Im Zeitpunkt des Abschlusses des Grundstückskaufvertrags am 30.4.2020 hat sich Deutschland aber bereits seit fast zwei Monaten in der Corona-Pandemie befunden und beiden Parteien ist der Ernst der Lage bekannt gewesen. Die Pandemie ist von der WHO bereits als solche qualifiziert worden. Die Nachrichten und Medien sind seinerzeit von einer intensiven Berichterstattung über das Coronavirus und dessen Folgen dominiert gewesen. Die Landesregierung hatte am 30.4.2020 bereits die 5. Corona-Bekämpfungsverordnung erlassen. Diskussionen über die wirtschaftlichen Folgen der Krise waren allgegenwärtig. In dieser Situation war es auch für die Vertragsparteien offenkundig, dass ein kurzfristiges Ende der einschränkenden Maßnahmen nicht zu erwarten war und dass diese zu einschneidenden und nachhaltigen wirtschaftlichen Folgen führen würden. Dennoch haben die Parteien ohne Berücksichtigung etwaiger wirtschaftlicher Unsicherheiten die Rücktrittsbedingungen, insbesondere die starre Dreijahresfrist vereinbart. Der Beklagte ist mit dem Abschluss des Vertrages folglich bewusst und in Kenntnis der coronabedingten Unsicherheiten ein unternehmerisches Risiko eingegangen.

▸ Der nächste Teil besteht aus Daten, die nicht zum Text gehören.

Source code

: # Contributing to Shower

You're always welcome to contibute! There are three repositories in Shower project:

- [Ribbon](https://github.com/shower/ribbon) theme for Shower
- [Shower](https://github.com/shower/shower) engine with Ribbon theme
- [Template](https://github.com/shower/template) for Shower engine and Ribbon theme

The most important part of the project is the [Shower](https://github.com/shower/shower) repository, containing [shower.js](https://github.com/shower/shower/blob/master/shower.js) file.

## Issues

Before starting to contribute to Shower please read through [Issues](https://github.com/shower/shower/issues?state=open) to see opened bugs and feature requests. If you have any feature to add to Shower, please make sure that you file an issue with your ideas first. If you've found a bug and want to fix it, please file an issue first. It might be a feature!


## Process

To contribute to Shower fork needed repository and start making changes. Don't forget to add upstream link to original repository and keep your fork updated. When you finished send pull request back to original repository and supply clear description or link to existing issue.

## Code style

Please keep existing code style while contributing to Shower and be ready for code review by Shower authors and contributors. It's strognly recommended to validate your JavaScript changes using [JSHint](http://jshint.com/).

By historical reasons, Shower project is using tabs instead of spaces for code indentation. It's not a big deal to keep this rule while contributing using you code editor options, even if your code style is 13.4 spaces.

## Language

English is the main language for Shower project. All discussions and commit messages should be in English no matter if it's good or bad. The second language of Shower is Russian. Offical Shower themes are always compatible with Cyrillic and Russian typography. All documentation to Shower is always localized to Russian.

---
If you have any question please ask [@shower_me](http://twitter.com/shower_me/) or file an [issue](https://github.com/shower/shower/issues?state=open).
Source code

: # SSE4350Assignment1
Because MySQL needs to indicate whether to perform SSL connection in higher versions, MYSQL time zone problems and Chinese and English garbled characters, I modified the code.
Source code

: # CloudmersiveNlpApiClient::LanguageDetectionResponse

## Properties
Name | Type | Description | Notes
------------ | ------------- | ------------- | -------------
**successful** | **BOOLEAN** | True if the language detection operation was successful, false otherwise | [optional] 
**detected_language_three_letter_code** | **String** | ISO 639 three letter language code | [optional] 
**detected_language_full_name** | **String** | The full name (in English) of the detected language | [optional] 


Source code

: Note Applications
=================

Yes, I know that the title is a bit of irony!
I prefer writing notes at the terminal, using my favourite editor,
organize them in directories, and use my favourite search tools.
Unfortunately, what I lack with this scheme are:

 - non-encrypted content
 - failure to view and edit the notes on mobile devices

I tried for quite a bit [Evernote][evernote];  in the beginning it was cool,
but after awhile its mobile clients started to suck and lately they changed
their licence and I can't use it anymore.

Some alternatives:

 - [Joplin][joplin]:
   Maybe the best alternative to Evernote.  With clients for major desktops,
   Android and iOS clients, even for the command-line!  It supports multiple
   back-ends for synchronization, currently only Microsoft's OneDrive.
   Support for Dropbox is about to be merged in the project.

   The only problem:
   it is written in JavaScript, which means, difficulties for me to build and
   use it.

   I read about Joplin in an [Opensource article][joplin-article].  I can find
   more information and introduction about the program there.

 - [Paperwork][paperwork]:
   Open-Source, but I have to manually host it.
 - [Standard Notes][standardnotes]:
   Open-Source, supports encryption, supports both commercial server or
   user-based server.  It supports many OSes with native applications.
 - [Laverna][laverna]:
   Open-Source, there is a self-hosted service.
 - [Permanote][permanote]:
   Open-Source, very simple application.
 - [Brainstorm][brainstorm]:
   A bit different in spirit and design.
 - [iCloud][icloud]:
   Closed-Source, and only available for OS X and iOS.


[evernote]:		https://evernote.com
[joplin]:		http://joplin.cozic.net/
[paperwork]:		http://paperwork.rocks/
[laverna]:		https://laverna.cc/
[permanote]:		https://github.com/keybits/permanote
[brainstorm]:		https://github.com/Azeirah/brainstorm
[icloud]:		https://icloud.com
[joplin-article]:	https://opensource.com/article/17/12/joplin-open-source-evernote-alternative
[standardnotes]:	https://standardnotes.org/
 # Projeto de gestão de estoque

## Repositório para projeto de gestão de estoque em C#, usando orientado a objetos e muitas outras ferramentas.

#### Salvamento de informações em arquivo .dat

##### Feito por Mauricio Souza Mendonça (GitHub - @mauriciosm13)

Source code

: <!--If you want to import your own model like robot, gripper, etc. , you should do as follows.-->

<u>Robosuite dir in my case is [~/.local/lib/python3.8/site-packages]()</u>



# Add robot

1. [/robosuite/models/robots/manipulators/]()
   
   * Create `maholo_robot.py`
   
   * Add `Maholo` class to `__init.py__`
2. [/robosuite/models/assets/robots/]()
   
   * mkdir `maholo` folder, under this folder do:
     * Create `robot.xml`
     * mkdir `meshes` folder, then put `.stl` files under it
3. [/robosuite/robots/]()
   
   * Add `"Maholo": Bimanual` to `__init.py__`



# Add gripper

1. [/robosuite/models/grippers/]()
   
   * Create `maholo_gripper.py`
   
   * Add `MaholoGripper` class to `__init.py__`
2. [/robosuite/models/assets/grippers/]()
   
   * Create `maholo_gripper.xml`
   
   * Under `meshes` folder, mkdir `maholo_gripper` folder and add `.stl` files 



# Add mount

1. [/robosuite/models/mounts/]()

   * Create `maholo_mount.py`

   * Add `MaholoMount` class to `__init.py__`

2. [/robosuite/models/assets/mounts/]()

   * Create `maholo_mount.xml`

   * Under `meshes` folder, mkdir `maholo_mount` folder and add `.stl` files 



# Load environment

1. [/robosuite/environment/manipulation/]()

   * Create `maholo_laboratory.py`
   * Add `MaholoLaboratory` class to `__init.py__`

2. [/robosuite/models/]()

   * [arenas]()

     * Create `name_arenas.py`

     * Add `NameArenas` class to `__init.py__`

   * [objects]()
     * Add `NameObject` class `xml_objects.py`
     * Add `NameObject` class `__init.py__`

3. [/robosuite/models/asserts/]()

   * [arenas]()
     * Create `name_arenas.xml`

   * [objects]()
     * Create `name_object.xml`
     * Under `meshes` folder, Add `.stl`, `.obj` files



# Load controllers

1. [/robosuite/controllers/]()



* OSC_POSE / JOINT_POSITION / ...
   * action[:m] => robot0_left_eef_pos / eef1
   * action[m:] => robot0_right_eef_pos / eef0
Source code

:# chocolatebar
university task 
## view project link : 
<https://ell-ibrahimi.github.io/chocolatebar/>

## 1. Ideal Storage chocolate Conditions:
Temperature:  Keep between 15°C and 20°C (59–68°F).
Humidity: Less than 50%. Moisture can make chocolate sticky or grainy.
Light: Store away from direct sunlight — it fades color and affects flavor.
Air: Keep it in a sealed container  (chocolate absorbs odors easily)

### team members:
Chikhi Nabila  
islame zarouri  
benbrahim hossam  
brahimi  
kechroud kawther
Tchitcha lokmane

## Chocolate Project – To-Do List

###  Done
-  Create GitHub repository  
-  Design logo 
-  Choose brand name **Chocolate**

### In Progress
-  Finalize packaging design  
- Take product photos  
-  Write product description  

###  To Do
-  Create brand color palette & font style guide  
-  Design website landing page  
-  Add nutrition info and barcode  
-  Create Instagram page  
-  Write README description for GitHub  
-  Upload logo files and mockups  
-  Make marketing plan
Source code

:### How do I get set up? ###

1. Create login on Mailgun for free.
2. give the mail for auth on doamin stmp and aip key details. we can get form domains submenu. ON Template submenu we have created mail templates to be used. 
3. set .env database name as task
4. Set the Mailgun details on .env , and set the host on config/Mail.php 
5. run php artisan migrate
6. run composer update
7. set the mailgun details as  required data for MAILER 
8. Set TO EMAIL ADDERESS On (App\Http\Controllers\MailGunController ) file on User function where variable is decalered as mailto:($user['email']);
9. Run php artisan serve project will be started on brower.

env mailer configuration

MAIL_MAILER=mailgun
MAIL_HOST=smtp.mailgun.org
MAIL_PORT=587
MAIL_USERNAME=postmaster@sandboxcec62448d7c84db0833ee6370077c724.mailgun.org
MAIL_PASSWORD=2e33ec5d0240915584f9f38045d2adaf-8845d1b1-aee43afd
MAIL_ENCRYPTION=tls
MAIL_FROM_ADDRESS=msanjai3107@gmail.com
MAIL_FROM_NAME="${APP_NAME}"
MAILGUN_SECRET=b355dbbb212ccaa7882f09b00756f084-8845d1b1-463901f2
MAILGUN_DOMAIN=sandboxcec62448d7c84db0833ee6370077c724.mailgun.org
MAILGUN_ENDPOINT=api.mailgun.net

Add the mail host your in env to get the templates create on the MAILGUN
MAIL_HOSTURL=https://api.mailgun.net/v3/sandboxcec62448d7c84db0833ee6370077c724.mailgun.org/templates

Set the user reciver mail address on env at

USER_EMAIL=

Auch die Folgen des Ukraine-Krieges in Deutschland vermitteln dem Beklagten keinen Anspruch auf Vertragsanpassung nach § 313 BGB. Die ökonomischen Folgen des Ukraine-Krieges haben zwar die bereits angespannte wirtschaftliche Lage verschärft. Trotz erhöhter Inflation und angespannter Lage hinsichtlich der Energieversorgung ist aber eine Stabilisierung der Volkswirtschaft in Deutschland gelungen. Etwaige Nachfrageeinbußen wegen erhöhter Zinsen und zurückhaltenden Verhaltensweisen möglicher Interessenten stellen keine schwerwiegende Veränderung von Umständen dar, die zur Grundlage des Vertrages geworden sind, denn der allgemeine Verlauf der Wirtschaft und schwankende Zinsen gehören zum allgemeinen unternehmerischen Risiko.